MapR Puts Apache Drill into Hadoop Distro
Organizations today demand tools that provide familiar SQL-based access to data stored on HDFS. Today, MapR Technologies gave its customers yet another SQL interface when it announced support for Apache Drill 0.5 in the new release of its commercial Hadoop distribution, MapR 4.0.1.
Apache Drill is an open source framework that delivers a full SQL-compliant interface that allows users to query unstructured data stored on HDFS for data discovery purposes. The project, which is backed by MapR and is an Apache incubator project, is based in large part on Google‘s Dremel and was designed to provide a low-latency, schema-on-read query capability against trillions of data points that range well into the multi-petabyte range.
According to the folks at MapR, Apache Drill lets analysts and developers explore unstructured data through good old SQL, without requiring the assistance of a DBA or somebody else to cleanse, transform, and package the data.
“This whole data exploration step is a gap,” says MapR chief marketing officer Jack Norris. “You have to go through IT to do the plumbing, the ETL, the processing. That structured approach works really well when you know what you’re looking for, when you understand the data and you want to organize it in such a fashion to support very rapid and in-depth analysis. What we’re talking about with big data is, even before you’re doing some of these heavy duty analytics and listening to what’s going on, you want to understand what’s there.”
That level of data exploration is not possible using other SQL-on-Hadoop products, all of which require data to be hammered into a schema before accessing, Norris says. “Every other [SQL] solution in a Hadoop environment is about fixed schemas,” he says. “It’s basically taking the design center we had in a relational database world and using that same design center in big data.
Apache Drill is unique in that it allows users to query unstructured data, namely JSON, without first flattening the data or hammering it into a fixed schema (although it will also work against structured data if you’ve already taken the effort to stratighten in out). This gives MapR customers powerful new tools to analyze clickstream data collected from the Web and other Internet of Things workloads, and will fit in with other SQL tools, like Hive, Impala, and Spark SQL, all of which MapR includes in its distribution.
The need for fixed schemas is “one of the dirty little secrets about Hadoop,” says MapR vice president of marketing Steve Wooledge. “When Hadoop first came out everybody was excited about it because of the file system [and that] you can put in data without needing to do ETL. But what nobody talks about is, if you want to open it up to anybody with a query language, it’s back to the same old data warehousing paradigm of creating that schema in advance.”

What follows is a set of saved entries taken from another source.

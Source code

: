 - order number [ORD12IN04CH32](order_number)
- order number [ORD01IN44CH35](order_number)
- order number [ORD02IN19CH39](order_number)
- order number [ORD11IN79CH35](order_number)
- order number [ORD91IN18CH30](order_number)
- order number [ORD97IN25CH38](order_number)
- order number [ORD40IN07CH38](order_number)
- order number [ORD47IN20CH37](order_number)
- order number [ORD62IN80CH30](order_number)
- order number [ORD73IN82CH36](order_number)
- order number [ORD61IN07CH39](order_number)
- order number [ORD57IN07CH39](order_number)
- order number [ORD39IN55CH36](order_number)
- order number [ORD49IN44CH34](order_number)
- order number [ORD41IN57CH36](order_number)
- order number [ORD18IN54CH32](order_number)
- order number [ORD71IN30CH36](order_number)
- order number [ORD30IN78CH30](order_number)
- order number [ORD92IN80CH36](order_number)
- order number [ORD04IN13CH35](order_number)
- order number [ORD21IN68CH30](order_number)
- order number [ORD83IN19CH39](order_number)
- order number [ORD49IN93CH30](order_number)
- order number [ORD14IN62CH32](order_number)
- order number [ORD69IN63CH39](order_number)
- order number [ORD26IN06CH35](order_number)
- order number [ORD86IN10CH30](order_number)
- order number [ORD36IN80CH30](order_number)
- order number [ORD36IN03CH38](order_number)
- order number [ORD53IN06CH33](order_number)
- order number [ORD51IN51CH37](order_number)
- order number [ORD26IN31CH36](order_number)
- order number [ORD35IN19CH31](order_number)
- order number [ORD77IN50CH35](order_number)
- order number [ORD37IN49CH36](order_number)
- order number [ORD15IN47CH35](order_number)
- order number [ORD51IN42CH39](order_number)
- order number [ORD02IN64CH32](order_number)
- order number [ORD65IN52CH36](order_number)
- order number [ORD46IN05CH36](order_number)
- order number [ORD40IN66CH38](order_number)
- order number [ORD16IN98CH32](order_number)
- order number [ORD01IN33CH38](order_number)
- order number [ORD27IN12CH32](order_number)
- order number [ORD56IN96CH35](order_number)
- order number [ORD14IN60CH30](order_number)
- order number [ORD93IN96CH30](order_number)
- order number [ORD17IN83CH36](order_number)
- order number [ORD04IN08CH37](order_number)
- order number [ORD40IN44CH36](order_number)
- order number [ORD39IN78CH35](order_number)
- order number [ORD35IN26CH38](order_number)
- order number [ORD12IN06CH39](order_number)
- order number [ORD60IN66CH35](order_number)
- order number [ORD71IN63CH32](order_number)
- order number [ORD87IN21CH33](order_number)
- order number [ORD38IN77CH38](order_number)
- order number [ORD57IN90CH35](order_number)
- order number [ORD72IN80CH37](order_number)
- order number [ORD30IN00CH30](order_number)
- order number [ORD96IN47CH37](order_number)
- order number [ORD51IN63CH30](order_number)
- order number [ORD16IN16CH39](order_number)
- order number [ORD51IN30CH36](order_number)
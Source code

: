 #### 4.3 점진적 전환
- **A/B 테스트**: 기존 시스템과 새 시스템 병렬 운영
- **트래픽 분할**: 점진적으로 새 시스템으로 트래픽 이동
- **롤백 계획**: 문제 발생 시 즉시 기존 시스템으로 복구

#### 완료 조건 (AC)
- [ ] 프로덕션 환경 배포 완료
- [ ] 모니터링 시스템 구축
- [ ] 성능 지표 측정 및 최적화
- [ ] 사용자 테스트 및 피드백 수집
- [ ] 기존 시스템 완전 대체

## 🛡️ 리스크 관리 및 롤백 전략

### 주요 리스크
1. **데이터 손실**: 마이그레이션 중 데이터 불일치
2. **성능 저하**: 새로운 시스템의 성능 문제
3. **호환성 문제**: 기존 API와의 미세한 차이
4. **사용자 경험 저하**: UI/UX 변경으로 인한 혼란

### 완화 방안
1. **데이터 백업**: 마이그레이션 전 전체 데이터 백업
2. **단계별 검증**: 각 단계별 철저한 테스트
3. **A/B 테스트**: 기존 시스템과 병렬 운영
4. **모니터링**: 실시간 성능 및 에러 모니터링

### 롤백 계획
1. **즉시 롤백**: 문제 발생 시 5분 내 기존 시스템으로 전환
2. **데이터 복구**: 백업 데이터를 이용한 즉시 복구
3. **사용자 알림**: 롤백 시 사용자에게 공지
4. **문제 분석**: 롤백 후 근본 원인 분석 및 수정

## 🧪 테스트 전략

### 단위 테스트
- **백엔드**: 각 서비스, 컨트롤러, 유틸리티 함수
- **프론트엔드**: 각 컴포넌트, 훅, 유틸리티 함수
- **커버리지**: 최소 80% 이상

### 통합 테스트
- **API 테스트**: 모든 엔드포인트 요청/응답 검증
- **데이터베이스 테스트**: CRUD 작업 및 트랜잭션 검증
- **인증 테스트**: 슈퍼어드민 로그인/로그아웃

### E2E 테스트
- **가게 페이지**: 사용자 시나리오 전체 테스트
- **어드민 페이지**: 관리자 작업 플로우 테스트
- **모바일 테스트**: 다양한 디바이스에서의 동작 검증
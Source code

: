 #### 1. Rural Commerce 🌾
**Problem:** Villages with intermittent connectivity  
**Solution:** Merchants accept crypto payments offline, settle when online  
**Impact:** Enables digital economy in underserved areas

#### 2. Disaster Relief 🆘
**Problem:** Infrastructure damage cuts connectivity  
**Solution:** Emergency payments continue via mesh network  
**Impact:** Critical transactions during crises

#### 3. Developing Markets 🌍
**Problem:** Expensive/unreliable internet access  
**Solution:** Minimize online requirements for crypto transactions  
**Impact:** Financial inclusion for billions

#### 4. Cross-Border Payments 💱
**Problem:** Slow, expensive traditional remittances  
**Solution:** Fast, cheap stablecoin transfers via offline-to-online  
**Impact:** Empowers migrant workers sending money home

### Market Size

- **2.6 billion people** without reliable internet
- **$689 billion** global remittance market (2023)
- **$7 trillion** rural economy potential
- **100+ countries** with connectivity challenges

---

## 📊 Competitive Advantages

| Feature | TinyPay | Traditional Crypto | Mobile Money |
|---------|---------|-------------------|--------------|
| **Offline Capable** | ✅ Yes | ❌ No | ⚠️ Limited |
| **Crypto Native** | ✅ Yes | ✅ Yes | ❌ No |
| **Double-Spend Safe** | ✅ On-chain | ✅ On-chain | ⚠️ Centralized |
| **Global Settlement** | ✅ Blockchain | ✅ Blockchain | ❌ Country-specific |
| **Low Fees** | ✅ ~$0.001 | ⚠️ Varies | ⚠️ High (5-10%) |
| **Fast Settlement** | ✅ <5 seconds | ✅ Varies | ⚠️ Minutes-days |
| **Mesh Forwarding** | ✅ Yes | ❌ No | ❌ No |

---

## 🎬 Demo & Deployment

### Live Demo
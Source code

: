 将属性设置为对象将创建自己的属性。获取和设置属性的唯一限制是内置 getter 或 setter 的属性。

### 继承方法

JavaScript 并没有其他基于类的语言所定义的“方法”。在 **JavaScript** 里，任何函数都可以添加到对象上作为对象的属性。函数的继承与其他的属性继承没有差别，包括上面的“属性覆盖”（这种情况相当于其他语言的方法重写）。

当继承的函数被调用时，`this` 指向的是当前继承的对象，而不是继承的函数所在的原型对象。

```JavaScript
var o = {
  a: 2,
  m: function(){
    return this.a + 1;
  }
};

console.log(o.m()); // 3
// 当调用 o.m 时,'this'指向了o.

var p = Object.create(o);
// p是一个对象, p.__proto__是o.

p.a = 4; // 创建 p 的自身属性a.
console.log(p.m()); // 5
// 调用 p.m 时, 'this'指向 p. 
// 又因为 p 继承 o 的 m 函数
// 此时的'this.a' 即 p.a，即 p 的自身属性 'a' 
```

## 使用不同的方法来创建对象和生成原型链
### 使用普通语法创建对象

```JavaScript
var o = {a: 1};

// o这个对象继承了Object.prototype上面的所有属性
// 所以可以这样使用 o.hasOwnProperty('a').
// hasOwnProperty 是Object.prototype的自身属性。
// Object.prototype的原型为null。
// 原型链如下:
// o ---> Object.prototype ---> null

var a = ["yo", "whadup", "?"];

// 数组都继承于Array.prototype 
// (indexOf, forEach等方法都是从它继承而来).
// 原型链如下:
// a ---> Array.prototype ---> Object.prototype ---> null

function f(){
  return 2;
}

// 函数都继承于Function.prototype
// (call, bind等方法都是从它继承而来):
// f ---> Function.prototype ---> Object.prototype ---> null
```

Wooledge equates the schema-on-discovery capability of Apache Drill to using a search interface to navigate an email inbox. Ten or 20 years ago, most people would organize email by storing them in folders. “But now that email has exploded so much, I don’t know about you, but I’ve given up on folders,” he says. “I just let it all sit in my inbox and I search it. That’s the way you’ve got to look at data these days. You’ve just got to be able to query it. You don’t’ have time to structure it.”
Another advantage of Drill is its support for ANSI SQL. It uses plain SQL, not a SQL-like dialect, such as Hive and its HiveQL langague. Cloudera, the major backer of Impala, is working on supporting more of the analytic commands of the ANSI SQL standard.
Apache Drill 0.5 is one of the new features in the new 4.0.1 release of MapR’s Hadoop distribution, which is based on Hadoop 2.4. Another major new feature in 4.0.1 is the ability to run Hadoop version 1 applications within a Hadoop 2/YARN environment.
While YARN has garnered a lot of attention in the Hadoop environment for its capability to divvy up Hadoop cluster resources among competition workloads, some of the compatibility issues have been glossed over, according to Wooledge. Namely, if they want to move their upgrade their cluster to Hadoop 2 and YARN, they’re forced to rewrite their first-gen MapReduce (MR1) jobs into YARN-compatible MapReduce 2 (MR2) jobs.
With MapR 4.0.1, MR1 jobs can run unchanged on the Hadoop 2-based cluster, and MR1 can run side by side with MR2 jobs on the same nodes. This gets users off the hook of re-writing all their MR1 jobs, says Wooledge, who says the capability is a result of MapR’s fine-grained resource control.
“Customers don’t have to rewrite anything,” Norris says. “We maintain that API. No other distribution does that. They force them to re-write all the [jobs]. That’s huge when you talk about production applications.”
Version 4.0.1 also brings support for label-based scheduling, which basically allows customers to ensure that certain jobs run on certain nodes in the cluster. It also includes the capability to have failed jobs restart automatically, and other high availability functions. The new release is available now.